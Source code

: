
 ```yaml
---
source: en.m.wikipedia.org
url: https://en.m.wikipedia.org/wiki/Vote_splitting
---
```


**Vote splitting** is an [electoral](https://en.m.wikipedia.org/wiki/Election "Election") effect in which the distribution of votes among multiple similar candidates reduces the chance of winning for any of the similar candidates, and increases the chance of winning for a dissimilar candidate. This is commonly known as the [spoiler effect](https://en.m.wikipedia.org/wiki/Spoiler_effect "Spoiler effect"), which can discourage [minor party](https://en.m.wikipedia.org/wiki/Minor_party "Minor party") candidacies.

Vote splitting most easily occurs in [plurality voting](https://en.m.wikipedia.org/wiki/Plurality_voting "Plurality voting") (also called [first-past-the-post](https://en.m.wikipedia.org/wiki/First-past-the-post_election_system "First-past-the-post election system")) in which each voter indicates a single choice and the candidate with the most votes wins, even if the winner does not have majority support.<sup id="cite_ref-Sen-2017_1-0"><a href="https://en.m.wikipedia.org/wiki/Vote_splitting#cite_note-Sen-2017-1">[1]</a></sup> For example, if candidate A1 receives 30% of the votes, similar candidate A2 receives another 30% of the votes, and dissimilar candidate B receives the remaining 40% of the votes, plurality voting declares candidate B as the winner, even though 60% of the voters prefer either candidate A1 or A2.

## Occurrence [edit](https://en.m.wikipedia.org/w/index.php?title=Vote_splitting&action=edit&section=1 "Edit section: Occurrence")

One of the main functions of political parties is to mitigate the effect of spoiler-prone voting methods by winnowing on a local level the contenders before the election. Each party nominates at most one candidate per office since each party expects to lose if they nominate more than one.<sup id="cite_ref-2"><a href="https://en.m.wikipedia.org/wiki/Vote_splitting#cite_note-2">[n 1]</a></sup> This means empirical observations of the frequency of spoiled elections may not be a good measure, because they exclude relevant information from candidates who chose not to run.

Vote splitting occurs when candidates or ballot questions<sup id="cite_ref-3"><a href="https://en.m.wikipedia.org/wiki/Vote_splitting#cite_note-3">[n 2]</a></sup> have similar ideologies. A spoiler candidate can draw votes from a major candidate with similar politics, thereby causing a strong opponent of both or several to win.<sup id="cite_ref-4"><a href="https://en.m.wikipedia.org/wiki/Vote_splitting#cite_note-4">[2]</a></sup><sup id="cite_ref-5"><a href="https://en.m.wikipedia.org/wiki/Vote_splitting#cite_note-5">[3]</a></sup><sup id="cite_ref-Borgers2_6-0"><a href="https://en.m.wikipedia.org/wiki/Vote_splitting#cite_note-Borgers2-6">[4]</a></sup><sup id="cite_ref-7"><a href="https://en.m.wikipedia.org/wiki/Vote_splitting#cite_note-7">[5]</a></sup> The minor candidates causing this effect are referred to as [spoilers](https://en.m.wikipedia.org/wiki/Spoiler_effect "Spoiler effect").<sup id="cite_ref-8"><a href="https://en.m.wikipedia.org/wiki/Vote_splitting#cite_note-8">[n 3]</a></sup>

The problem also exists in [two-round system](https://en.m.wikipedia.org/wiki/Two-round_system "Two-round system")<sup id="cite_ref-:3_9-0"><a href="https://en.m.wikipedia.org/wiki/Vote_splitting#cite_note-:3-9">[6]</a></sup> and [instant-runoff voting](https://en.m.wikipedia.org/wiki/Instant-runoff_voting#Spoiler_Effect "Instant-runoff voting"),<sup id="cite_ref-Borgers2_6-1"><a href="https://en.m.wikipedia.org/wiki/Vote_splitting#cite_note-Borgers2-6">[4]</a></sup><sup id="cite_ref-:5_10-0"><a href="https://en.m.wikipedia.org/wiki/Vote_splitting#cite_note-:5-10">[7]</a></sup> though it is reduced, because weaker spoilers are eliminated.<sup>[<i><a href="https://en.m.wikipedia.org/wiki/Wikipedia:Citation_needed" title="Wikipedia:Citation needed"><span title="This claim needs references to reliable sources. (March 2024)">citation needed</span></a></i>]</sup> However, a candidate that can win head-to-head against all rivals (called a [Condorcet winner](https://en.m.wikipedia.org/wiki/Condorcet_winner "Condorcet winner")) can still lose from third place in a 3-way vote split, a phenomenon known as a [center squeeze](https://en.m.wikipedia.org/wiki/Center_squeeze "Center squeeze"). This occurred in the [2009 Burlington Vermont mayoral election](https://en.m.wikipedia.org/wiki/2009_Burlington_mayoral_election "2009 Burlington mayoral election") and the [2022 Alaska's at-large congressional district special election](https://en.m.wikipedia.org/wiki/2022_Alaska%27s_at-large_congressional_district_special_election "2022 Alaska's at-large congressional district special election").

....

[Task to carry out] Sift the material for lines with the string "party". Copy each one found.

[Solution below]
**Vote splitting** is an [electoral](https://en.m.wikipedia.org/wiki/Election "Election") effect in which the distribution of votes among multiple similar candidates reduces the chance of winning for any of the similar candidates, and increases the chance of winning for a dissimilar candidate. This is commonly known as the [spoiler effect](https://en.m.wikipedia.org/wiki/Spoiler_effect "Spoiler effect"), which can discourage [minor party](https://en.m.wikipedia.org/wiki/Minor_party "Minor party") candidacies.
One of the main functions of political parties is to mitigate the effect of spoiler-prone voting methods by winnowing on a local level the contenders before the election. Each party nominates at most one candidate per office since each party expects to lose if they nominate more than one.<sup id="cite_ref-2"><a href="https://en.m.wikipedia.org/wiki/Vote_splitting#cite_note-2">[n 1]</a></sup> This means empirical observations of the frequency of spoiled elections may not be a good measure, because they exclude relevant information from candidates who chose not to run.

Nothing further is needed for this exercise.